As a prepper who once thought about emergency radio in JUST the sort of way - under the radar and only after the SHTF. Later, as I did the mental calculations for what I thought would be needed, it became obvious that I would need a license...if for nothing else...to talk to people who had licenses!

I remember quite recently stating that I didn't want to be on any more databases - especially since I had only recently popped up on one in particular - kept by my local guns store owner...

...but gaining knowledge by having discussions with some very intelligent hams - at least one of those conversations with a long-time ham who probably views government more dubiously than even I do - and I'm probably less concerned about showing up on yet another government database.

This is a very real fear - because I don't know if many of you noticed - but the government has been overreaching a LOT lately...and the problem is...when they do stuff it has a tendency to be long-lasting (if not permanent), and the innocent folks are the one that end up having to pick up the pieces, and clear their names and spend their own fotunes doing this.

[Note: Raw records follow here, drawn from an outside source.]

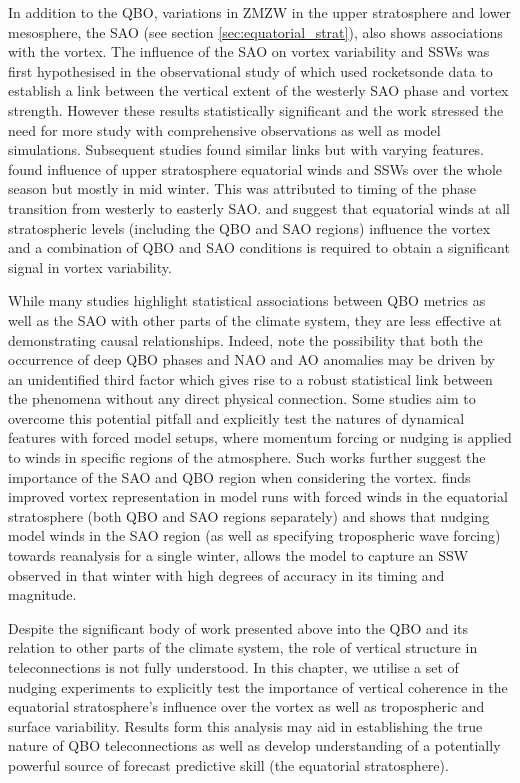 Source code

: In addition to the QBO, variations in ZMZW in the upper stratosphere and lower mesosphere, the SAO (see section \ref{sec:equatorial_strat}), also shows associations with the vortex. The influence of the SAO on vortex variability and SSWs was first hypothesised in the observational study of \cite{JGray2001} which used rocketsonde data to establish a link between the vertical extent of the westerly SAO phase and vortex strength. However these results statistically significant and the work stressed the need for more study with comprehensive observations as well as model simulations. Subsequent studies found similar links but with varying features. \cite{Gray2003} found influence of upper stratosphere equatorial winds and SSWs over the whole season but mostly in mid winter. This was attributed to timing of the phase transition from westerly to easterly SAO. \cite{JGray2001} and \cite{Hamilton} suggest that equatorial winds at all stratospheric levels (including the QBO and SAO regions) influence the vortex and a combination of QBO and SAO conditions is required to obtain a significant signal in vortex variability.

While many studies highlight statistical associations between QBO metrics as well as the SAO with other parts of the climate system, they are less effective at demonstrating causal relationships. Indeed, \cite{andrewsObserved2019} note the possibility that both the occurrence of deep QBO phases and NAO and AO anomalies may be driven by an unidentified third factor which gives rise to a robust statistical link between the phenomena without any direct physical connection. Some studies aim to overcome this potential pitfall and explicitly test the natures of dynamical features with forced model setups, where momentum forcing or nudging is applied to winds in specific regions of the atmosphere. Such works further suggest the importance of the SAO and QBO region when considering the vortex. \cite{Pascoe2005} finds improved vortex representation in model runs with forced winds in the equatorial stratosphere (both QBO and SAO regions separately) and \cite{Brown2019} shows that nudging model winds in the SAO region (as well as specifying tropospheric wave forcing) towards reanalysis for a single winter, allows the model to capture an SSW observed in that winter with high degrees of accuracy in its timing and magnitude.   

Despite the significant body of work presented above into the QBO and its relation to other parts of the climate system, the role of vertical structure in teleconnections is not fully understood. In this chapter, we utilise a set of nudging experiments to explicitly test the importance of vertical coherence in the equatorial stratosphere's influence over the vortex as well as tropospheric and surface variability. Results form this analysis may aid in establishing the true nature of QBO teleconnections as well as develop understanding of a potentially powerful source of forecast predictive skill (the equatorial stratosphere).

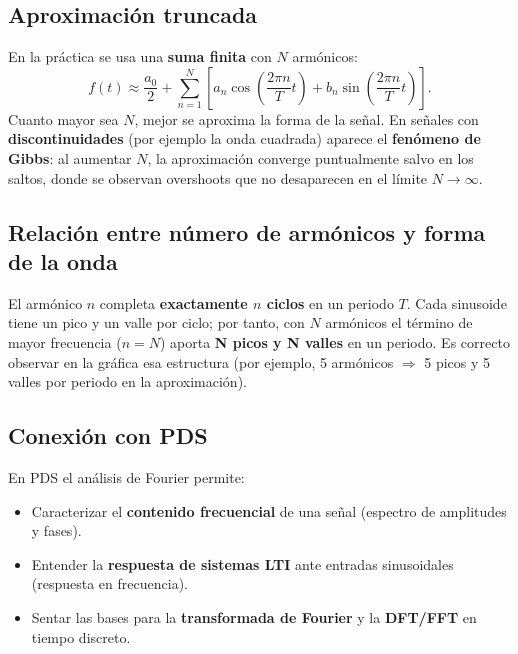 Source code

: \documentclass[12pt,a4paper]{article}
\begin{document}
\subsection{Aproximación truncada}

En la práctica se usa una \textbf{suma finita} con \(N\) armónicos:
\begin{equation}
  f(t) \approx \frac{a_0}{2} + \sum_{n=1}^{N} \left[ a_n \cos\left(\frac{2\pi n}{T}t\right) + b_n \sin\left(\frac{2\pi n}{T}t\right) \right].
  \label{eq:truncada}
\end{equation}
Cuanto mayor sea \(N\), mejor se aproxima la forma de la señal. En señales con \textbf{discontinuidades} (por ejemplo la onda cuadrada) aparece el \textbf{fenómeno de Gibbs}: al aumentar \(N\), la aproximación converge puntualmente salvo en los saltos, donde se observan overshoots que no desaparecen en el límite \(N \to \infty\).

\subsection{Relación entre número de armónicos y forma de la onda}

El armónico \(n\) completa \textbf{exactamente \(n\) ciclos} en un periodo \(T\). Cada sinusoide tiene un pico y un valle por ciclo; por tanto, con \(N\) armónicos el término de mayor frecuencia (\(n=N\)) aporta \textbf{N picos y N valles} en un periodo. Es correcto observar en la gráfica esa estructura (por ejemplo, 5 armónicos \(\Rightarrow\) 5 picos y 5 valles por periodo en la aproximación).

\subsection{Conexión con PDS}

En PDS el análisis de Fourier permite:
\begin{itemize}
  \item Caracterizar el \textbf{contenido frecuencial} de una señal (espectro de amplitudes y fases).
  \item Entender la \textbf{respuesta de sistemas LTI} ante entradas sinusoidales (respuesta en frecuencia).
  \item Sentar las bases para la \textbf{transformada de Fourier} y la \textbf{DFT/FFT} en tiempo discreto.
\end{itemize}

\end{document}
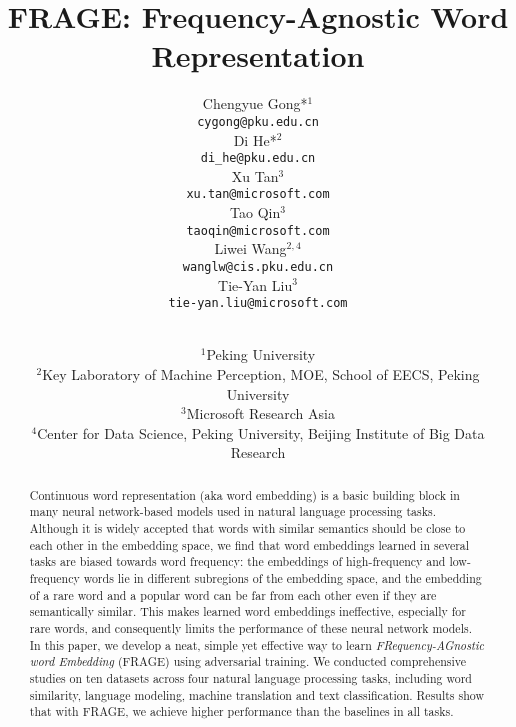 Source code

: \documentclass{article}
\begin{document}
\title{FRAGE: Frequency-Agnostic Word Representation}
\author{
  Chengyue Gong*$^{1}$\\
  \texttt{cygong@pku.edu.cn}\\
  \And
  Di He*$^{2}$\\
  \texttt{di\_he@pku.edu.cn} \\
  \And
  Xu Tan$^{3}$\\
  \texttt{xu.tan@microsoft.com} \\
  \And
  Tao Qin$^{3}$\\
  \texttt{taoqin@microsoft.com} \\
  \And
  Liwei Wang$^{2,4}$\\
  \texttt{wanglw@cis.pku.edu.cn} \\
  \And
  Tie-Yan Liu$^{3}$\\
  \texttt{tie-yan.liu@microsoft.com} \\
  \and
  \\
  $^1$Peking University\\
$^2$Key Laboratory of Machine Perception, MOE, School of EECS, Peking University\\
  $^3$Microsoft Research Asia\\
  $^4$Center for Data Science, Peking University, Beijing Institute of Big Data Research
}
\maketitle
\begin{abstract}
Continuous word representation (aka word embedding) is a basic building block in many neural network-based models used in natural language processing tasks. Although it is widely accepted that words with similar semantics should be close to each other in the embedding space, we find that word embeddings learned in several tasks are biased towards word frequency: the embeddings of high-frequency and low-frequency words lie in different subregions of the embedding space, and the embedding of a rare word and a popular word can be far from each other even if they are semantically similar. This makes learned word embeddings ineffective, especially for rare words, and consequently limits the performance of these neural network models. In this paper, we develop a neat, simple yet effective way to learn \emph{FRequency-AGnostic word Embedding} (FRAGE) using adversarial training. We conducted comprehensive studies on ten datasets across four natural language processing tasks, including word similarity, language modeling, machine translation and text classification. Results show that with FRAGE, we achieve higher performance than the baselines in all tasks.
\end{abstract}
\end{document}
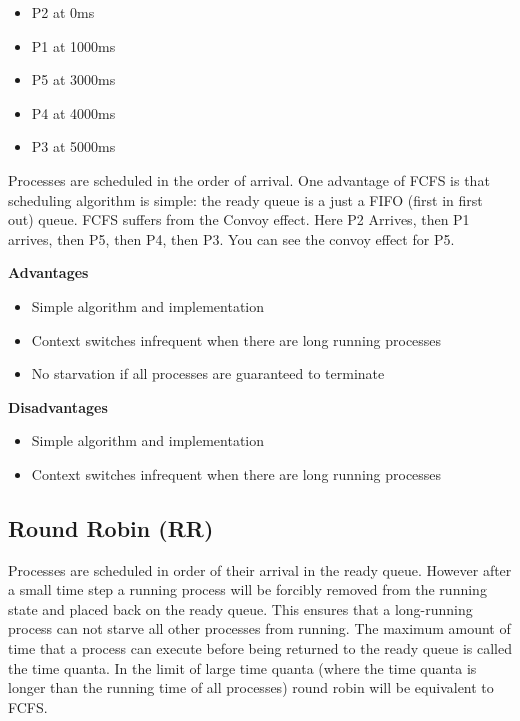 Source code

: \begin{itemize}
\tightlist
\item
  P2 at 0ms
\item
  P1 at 1000ms
\item
  P5 at 3000ms
\item
  P4 at 4000ms
\item
  P3 at 5000ms
\end{itemize}

Processes are scheduled in the order of arrival. One advantage of FCFS is that scheduling algorithm is simple: the ready queue is a just a FIFO (first in first out) queue. FCFS suffers from the Convoy effect. Here P2 Arrives, then P1 arrives, then P5, then P4, then P3. You can see the convoy effect for P5.

\textbf{Advantages}

\begin{itemize}
\item Simple algorithm and implementation
\item Context switches infrequent when there are long running processes
\item No starvation if all processes are guaranteed to terminate
\end{itemize}

\textbf{Disadvantages}
\begin{itemize}
\item Simple algorithm and implementation
\item Context switches infrequent when there are long running processes

\end{itemize}

\subsection{Round Robin (RR)}

Processes are scheduled in order of their arrival in the ready queue. However after a small time step a running process will be forcibly removed from the running state and placed back on the ready queue. This ensures that a long-running process can not starve all other processes from running. The maximum amount of time that a process can execute before being returned to the ready queue is called the time quanta. In the limit of large time quanta (where the time quanta is longer than the running time of all processes) round robin will be equivalent to FCFS.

What has pushed me into this isn't that I plan on doing something out of the ordinary. It is rather that I will be targeted for doing something perfectly legal - like having a prayer meeting in my house in Arizona for friends, family and neighbors. That guy is still in jail.

...for peaceful assembly, pursuing a natural right, the legality of which is acknowledged by our own constitution.

But as Gil may (or may not) have realized he alluded to...maybe staying OFF the radar is NOT the way? Maybe the best way is to establish a show of force - by illustrating JUST how many citizens are GOING to staying in contact with one another.

...so just this one, last, database...but after this one...no more!

There is less then 700,000 licensed hams in the USA today and 65% of them only has a Technician Class LICENSE!  Many of those people plans to break the law or does not understand the law when it comes to illegally operating during an emergency.

700,000 licenses equals .015% of the population.
Where as, 65% of the population has a cell phone.

The NSA and the cell phone companies are logging every word you speak, every text message you send, every stupid picture you take and everything you look at on the phone, along with GPS triangulation - they know where you are at 24 hours a day.  Since no one goes anywhere without their cell phone.

I would have to say that the stupid people are the ones with the cell phones, not the ones operating legally with the ham radios.
The thought of any of my neighbors understanding what I do as a hobby is hilarious.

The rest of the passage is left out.